Background and aims: The aetiology of Crohn's disease is poorly understood. By investigating twin pairs discordant for Crohn's disease we aimed to assess if the dysregulated barrier represents a cause or a consequence of inflammation and to evaluate the impact of genetic predisposition on barrier function.

Methods: Ileal biopsies from 15 twin pairs discordant for Crohn's disease (monozygotic n=9, dizygotic n=6) and 10 external controls were mounted in Ussing chambers to assess paracellular permeability to51Chromium (Cr)-EDTA and trancellular passage to non-pathogenic E. coli K-12. Experiments were performed with and without provocation with acetylsalicylic acid. Immunofluorescence and ELISA were used to quantify the expression level of tight junction proteins.

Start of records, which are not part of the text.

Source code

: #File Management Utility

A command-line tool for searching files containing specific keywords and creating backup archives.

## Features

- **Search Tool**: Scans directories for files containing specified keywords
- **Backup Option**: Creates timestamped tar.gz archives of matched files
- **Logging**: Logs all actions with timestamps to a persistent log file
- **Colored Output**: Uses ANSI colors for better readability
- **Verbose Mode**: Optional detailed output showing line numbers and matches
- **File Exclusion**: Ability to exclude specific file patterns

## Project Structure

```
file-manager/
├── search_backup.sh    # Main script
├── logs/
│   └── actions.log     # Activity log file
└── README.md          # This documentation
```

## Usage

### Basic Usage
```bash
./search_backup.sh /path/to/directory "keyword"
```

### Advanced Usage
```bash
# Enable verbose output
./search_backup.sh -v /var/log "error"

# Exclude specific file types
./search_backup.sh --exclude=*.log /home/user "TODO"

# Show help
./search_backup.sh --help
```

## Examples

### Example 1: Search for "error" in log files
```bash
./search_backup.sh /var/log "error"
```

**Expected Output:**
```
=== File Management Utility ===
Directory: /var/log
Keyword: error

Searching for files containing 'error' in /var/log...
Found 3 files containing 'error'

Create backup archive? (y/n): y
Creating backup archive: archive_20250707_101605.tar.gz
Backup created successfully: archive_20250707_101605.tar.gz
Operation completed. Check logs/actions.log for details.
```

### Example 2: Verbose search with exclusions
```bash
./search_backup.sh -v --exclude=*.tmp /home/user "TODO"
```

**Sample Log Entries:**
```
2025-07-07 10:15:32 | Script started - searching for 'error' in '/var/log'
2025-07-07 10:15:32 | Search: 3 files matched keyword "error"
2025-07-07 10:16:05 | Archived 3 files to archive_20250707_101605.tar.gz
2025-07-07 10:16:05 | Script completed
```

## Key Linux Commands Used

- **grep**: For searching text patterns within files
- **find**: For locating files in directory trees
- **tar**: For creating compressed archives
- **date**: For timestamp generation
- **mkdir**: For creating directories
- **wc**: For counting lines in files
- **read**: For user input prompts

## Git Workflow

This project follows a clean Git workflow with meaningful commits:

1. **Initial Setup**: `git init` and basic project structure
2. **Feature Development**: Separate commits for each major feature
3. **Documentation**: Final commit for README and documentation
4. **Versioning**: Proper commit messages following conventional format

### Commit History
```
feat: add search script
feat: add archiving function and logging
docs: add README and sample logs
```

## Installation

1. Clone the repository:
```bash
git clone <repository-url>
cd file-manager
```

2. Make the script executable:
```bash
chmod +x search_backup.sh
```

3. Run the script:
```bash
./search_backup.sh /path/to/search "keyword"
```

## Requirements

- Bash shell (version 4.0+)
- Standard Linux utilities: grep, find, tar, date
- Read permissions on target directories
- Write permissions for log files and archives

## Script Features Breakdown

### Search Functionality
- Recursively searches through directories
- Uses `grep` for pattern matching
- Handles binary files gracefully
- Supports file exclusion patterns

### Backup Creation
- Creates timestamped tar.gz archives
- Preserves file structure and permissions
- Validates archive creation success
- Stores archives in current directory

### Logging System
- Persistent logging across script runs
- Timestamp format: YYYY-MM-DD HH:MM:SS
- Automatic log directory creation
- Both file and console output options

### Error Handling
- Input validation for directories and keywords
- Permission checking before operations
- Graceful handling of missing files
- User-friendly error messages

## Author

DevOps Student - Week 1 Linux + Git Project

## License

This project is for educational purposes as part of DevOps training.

Results: Healthy co-twins and affected twins displayed increased 51Cr-EDTA permeability at 120 min both with Acetylsalicylic acid (p<0.001) and without (p<0.001) when compared to controls. A significant increase in 51Cr-EDTA flux was seen already at 20 minutes in healthy monozygotic co-twins compared to controls (p≤0.05) when stratified by zygosity, but not in healthy dizygotic co-twins. No difference in E. coli passage was observed between groups. Immunofluorescence of the tight junction proteins claudin-5 and tricellulin showed lower levels in healthy co-twins (p<0.05) and affected twins (p<0.05) compared to external controls, while ELISA only showed lower tricellulin in Crohn's disease twins (p<0.05).

Conclusion: Our results suggest that barrier dysfunction is a primary defect in Crohn's disease, since changes were predominantly seen in healthy monozygotic co-twins. Passage of E. coli seems to be a consequence of inflammation rather than representing a primary defect.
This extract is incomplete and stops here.